Breathe through the nose throughout the practice. Normal breathing in the starting pose. Breathe out as you lean forwards. Breathe normally at the end of the forward bend (that is, at the end of stage 2). After deep inhalation, exhale as you draw your head towards the knees (stage 3). Breathe slowly and deeply while holding the head against or near the knees (stage 3). Breathe in as you raise your head and shoulders and tense the lower and middle spine (stage 4). Hold your breath while holding this flexion. Breathe out as you again try to touch the head to the knees (stage 3). Breathe in as you raise the body to the starting position. Coordinate breathing with physical movement throughout the practice. This will bring more benefits and will also make the asana easier to do.
Be aware of:
- relaxation of the back muscles
- physical movement
Mistakes to avoid
- Bending the legs: The legs should remain straight throughout the entire practice. It is easy to touch the head to the knees if the legs are bent; even a person with the stiffest back can do it. But one will gain little benefit, for the back and leg muscles will remain as stiff as ever even if you practise for ten years. So keep your legs straight even though it may be difficult.
- Tensing the back and leg muscles: The back and leg muscles should remain passive throughout the practice (except in stage 4). Often people tense their back and leg muscles in an effort to increase the forward bend. This is defeating the object, for this muscular effort makes the back stiffer and reduces the amount that the body can bend forwards. Let the muscles relax; they will slowly elongate and become more flexible.
- Jerking: Every movement should be done slowly and smoothly without sudden jerks.

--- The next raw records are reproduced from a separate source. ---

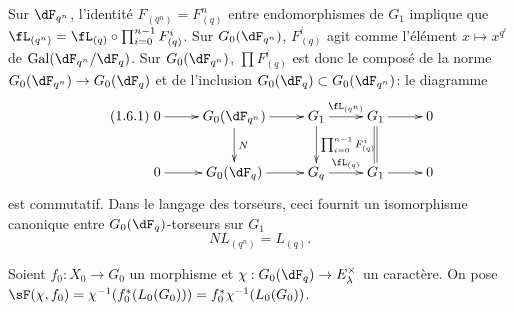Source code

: Sur $\dF_{q^n}$, l'identit\'e $F_{(q^n)}=F_{(q)}^n$ entre endomorphismes de 
$G_1$ implique que $\fL_{(q^n)}=\fL_{(q)}\circ \prod_{i=0}^{n-1} F_{(q)}^i$. 
Sur $G_0(\dF_{q^n})$, $F_{(q)}^i$ agit comme l'\'el\'ement 
$x\mapsto x^{q^i}$ de $\gal(\dF_{q^n}/\dF_q)$. Sur $G_0(\dF_{q^n})$, 
$\prod F_{(q)}^i$ est donc le compos\'e de la norme 
$G_0(\dF_{q^n})\to G_0(\dF_q)$ et de l'inclusion 
$G_0(\dF_q)\subset G_0(\dF_{q^n})$: le diagramme 
\begin{equation*}\tag{1.6.1}\label{VI:eq:1-6-1}
\xymatrix{
  0 \ar[r] 
    & G_0(\dF_{q^n}) \ar[r] \ar[d]^-N 
    & G_1 \ar[r]^-{\fL_{(q^n)}} \ar[d]^-{\prod_{i=0}^{n-1} F_{(q)}^i} 
    & G_1 \ar[r] \ar@{=}[d] 
    & 0 \\
  0 \ar[r] 
    & G_0(\dF_q) \ar[r] 
    & G_q \ar[r]^-{\fL_{(q)}} 
    & G_1 \ar[r] 
    & 0
}
\end{equation*}
est commutatif. Dans le langage des torseurs, ceci fournit un isomorphisme 
canonique entre $G_0(\dF_q)$-torseurs sur $G_1$ 
\begin{equation*}\tag{1.6.2}\label{VI:eq:1-6-2}
  N L_{(q^n)} = L_{(q)} \text{.}
\end{equation*}





\begin{definition_}\label{VI:1-7}
Soient $f_0:X_0\to G_0$ un morphisme et 
$\chi:G_0(\dF_q)\to E_\lambda^\times$ un caract\`ere. On pose 
$\sF(\chi,f_0) = \chi^{-1}(f_0^\ast (L_0(G_0))) = f_0^\ast\chi^{-1}(L_0(G_0))$. 
\end{definition_}

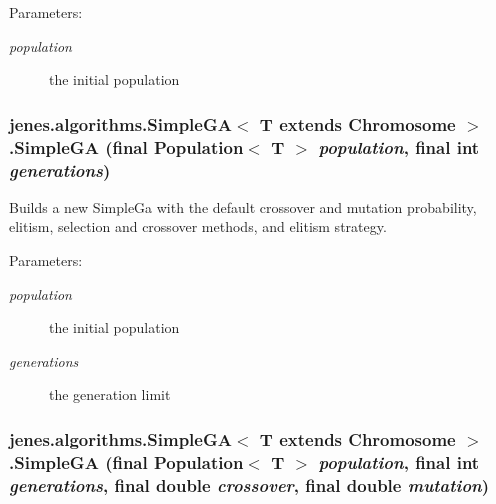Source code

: \begin{Desc}
\item[Parameters:]
\begin{description}
\item[{\em population}]the initial population \end{description}
\end{Desc}
\hypertarget{classjenes_1_1algorithms_1_1_simple_g_a_3_01_t_01extends_01_chromosome_01_4_c26dcb81ef937ded77152a908ac55699}{
\subsubsection[SimpleGA]{\setlength{\rightskip}{0pt plus 5cm}jenes.algorithms.SimpleGA$<$ T extends Chromosome $>$.SimpleGA (final Population$<$ T $>$ {\em population}, \/  final int {\em generations})}}
\label{classjenes_1_1algorithms_1_1_simple_g_a_3_01_t_01extends_01_chromosome_01_4_c26dcb81ef937ded77152a908ac55699}


Builds a new SimpleGa with the default crossover and mutation probability, elitism, selection and crossover methods, and elitism strategy. 

\begin{Desc}
\item[Parameters:]
\begin{description}
\item[{\em population}]the initial population \item[{\em generations}]the generation limit \end{description}
\end{Desc}
\hypertarget{classjenes_1_1algorithms_1_1_simple_g_a_3_01_t_01extends_01_chromosome_01_4_d6c74ec603e7fbc1610f41ad9ee63981}{
\subsubsection[SimpleGA]{\setlength{\rightskip}{0pt plus 5cm}jenes.algorithms.SimpleGA$<$ T extends Chromosome $>$.SimpleGA (final Population$<$ T $>$ {\em population}, \/  final int {\em generations}, \/  final double {\em crossover}, \/  final double {\em mutation})}}
\label{classjenes_1_1algorithms_1_1_simple_g_a_3_01_t_01extends_01_chromosome_01_4_d6c74ec603e7fbc1610f41ad9ee63981}


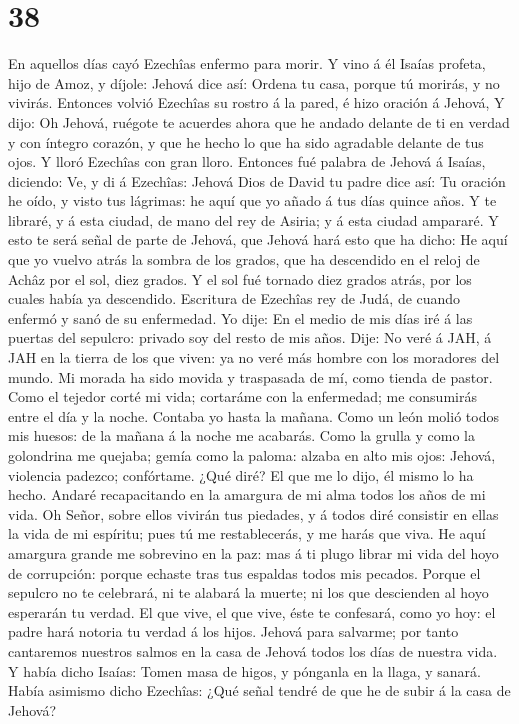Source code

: \hypertarget{section-37}{%
\section{38}\label{section-37}}

 En aquellos días cayó Ezechîas enfermo para morir. Y vino á
él Isaías profeta, hijo de Amoz, y díjole: Jehová dice así: Ordena tu
casa, porque tú morirás, y no vivirás.  Entonces volvió
Ezechîas su rostro á la pared, é hizo oración á Jehová,  Y
dijo: Oh Jehová, ruégote te acuerdes ahora que he andado delante de ti
en verdad y con íntegro corazón, y que he hecho lo que ha sido agradable
delante de tus ojos. Y lloró Ezechîas con gran lloro. 
Entonces fué palabra de Jehová á Isaías, diciendo:  Ve, y di
á Ezechîas: Jehová Dios de David tu padre dice así: Tu oración he oído,
y visto tus lágrimas: he aquí que yo añado á tus días quince años.
 Y te libraré, y á esta ciudad, de mano del rey de Asiria; y
á esta ciudad ampararé.  Y esto te será señal de parte de
Jehová, que Jehová hará esto que ha dicho:  He aquí que yo
vuelvo atrás la sombra de los grados, que ha descendido en el reloj de
Achâz por el sol, diez grados. Y el sol fué tornado diez grados atrás,
por los cuales había ya descendido.  Escritura de Ezechîas
rey de Judá, de cuando enfermó y sanó de su enfermedad.  Yo
dije: En el medio de mis días iré á las puertas del sepulcro: privado
soy del resto de mis años.  Dije: No veré á JAH, á JAH en
la tierra de los que viven: ya no veré más hombre con los moradores del
mundo.  Mi morada ha sido movida y traspasada de mí, como
tienda de pastor. Como el tejedor corté mi vida; cortaráme con la
enfermedad; me consumirás entre el día y la noche.  Contaba
yo hasta la mañana. Como un león molió todos mis huesos: de la mañana á
la noche me acabarás.  Como la grulla y como la golondrina
me quejaba; gemía como la paloma: alzaba en alto mis ojos: Jehová,
violencia padezco; confórtame.  ¿Qué diré? El que me lo
dijo, él mismo lo ha hecho. Andaré recapacitando en la amargura de mi
alma todos los años de mi vida.  Oh Señor, sobre ellos
vivirán tus piedades, y á todos diré consistir en ellas la vida de mi
espíritu; pues tú me restablecerás, y me harás que viva. 
He aquí amargura grande me sobrevino en la paz: mas á ti plugo librar mi
vida del hoyo de corrupción: porque echaste tras tus espaldas todos mis
pecados.  Porque el sepulcro no te celebrará, ni te alabará
la muerte; ni los que descienden al hoyo esperarán tu verdad.
 El que vive, el que vive, éste te confesará, como yo hoy:
el padre hará notoria tu verdad á los hijos.  Jehová para
salvarme; por tanto cantaremos nuestros salmos en la casa de Jehová
todos los días de nuestra vida.  Y había dicho Isaías:
Tomen masa de higos, y pónganla en la llaga, y sanará. 
Había asimismo dicho Ezechîas: ¿Qué señal tendré de que he de subir á la
casa de Jehová?

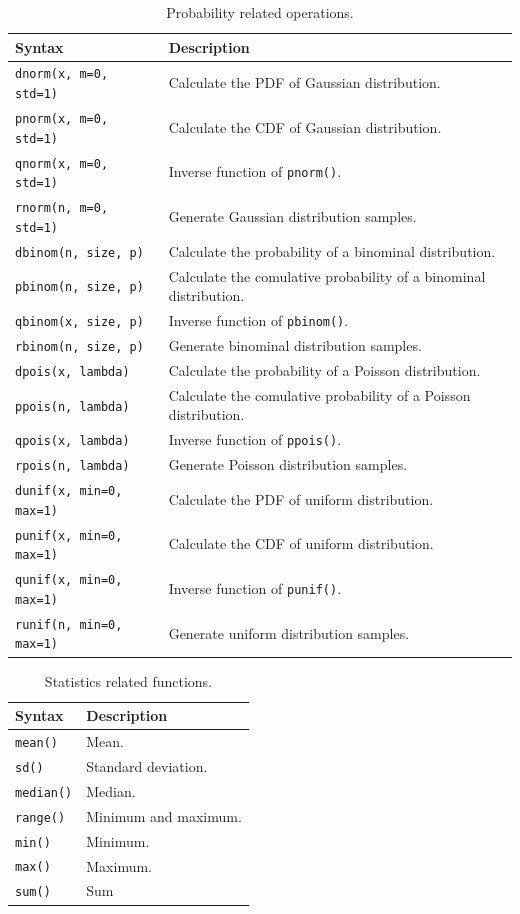 \begin{table}[!htb]
	\centering \caption{Probability related operations.}\label{ch:r1:tab:probabilityfunction}
	\begin{tabularx}{\textwidth}{lX}
		\hline
		Syntax & Description \\ \hline
		\verb|dnorm(x, m=0, std=1)| & Calculate the PDF of Gaussian distribution. \\
		\verb|pnorm(x, m=0, std=1)| & Calculate the CDF of Gaussian distribution. \\
		\verb|qnorm(x, m=0, std=1)| & Inverse function of \verb|pnorm()|. \\
		\verb|rnorm(n, m=0, std=1)| & Generate Gaussian distribution samples. \\
		\verb|dbinom(n, size, p)| & Calculate the probability of a binominal distribution. \\
		\verb|pbinom(n, size, p)| & Calculate the comulative probability of a binominal distribution. \\
		\verb|qbinom(x, size, p)| & Inverse function of \verb|pbinom()|. \\
		\verb|rbinom(n, size, p)| & Generate binominal distribution samples. \\
		\verb|dpois(x, lambda)| & Calculate the probability of a Poisson distribution. \\
		\verb|ppois(n, lambda)| & Calculate the comulative probability of a Poisson distribution. \\
		\verb|qpois(x, lambda)| & Inverse function of \verb|ppois()|. \\
		\verb|rpois(n, lambda)| & Generate Poisson distribution samples. \\
		\verb|dunif(x, min=0, max=1)| & Calculate the PDF of uniform distribution. \\
		\verb|punif(x, min=0, max=1)| & Calculate the CDF of uniform distribution. \\
		\verb|qunif(x, min=0, max=1)| & Inverse function of \verb|punif()|. \\
		\verb|runif(n, min=0, max=1)| & Generate uniform distribution samples. \\
		\hline
	\end{tabularx}
\end{table}

\begin{table}[!htb]
	\centering \caption{Statistics related functions.}\label{ch:r1:tab:statisticsfunction}
	\begin{tabularx}{\textwidth}{lX}
		\hline
		Syntax & Description \\ \hline
		\verb|mean()| & Mean. \\
		\verb|sd()| & Standard deviation. \\
		\verb|median()| & Median. \\
		\verb|range()| & Minimum and maximum. \\
		\verb|min()| & Minimum. \\
		\verb|max()| & Maximum. \\
		\verb|sum()| & Sum \\
		\hline
	\end{tabularx}
\end{table}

Do not bend your spine more than its present flexibility will allow. Know and accept your limitations and do not exceed them. Slowly your spinal muscles will become more and more supple with constant practice; also your muscles will elongate slightly.
People who suffer from the following ailments should not do pada hastasana:
- slipped disc
- heart problems
- high blood pressure
- abdominal hernia
- severe sciatica
Duration and time of practice
Pada hastasana can be done for as long as you wish. A good duration is three to five minutes. Practise any time, whenever you have the time to spare, but do not practise after meals.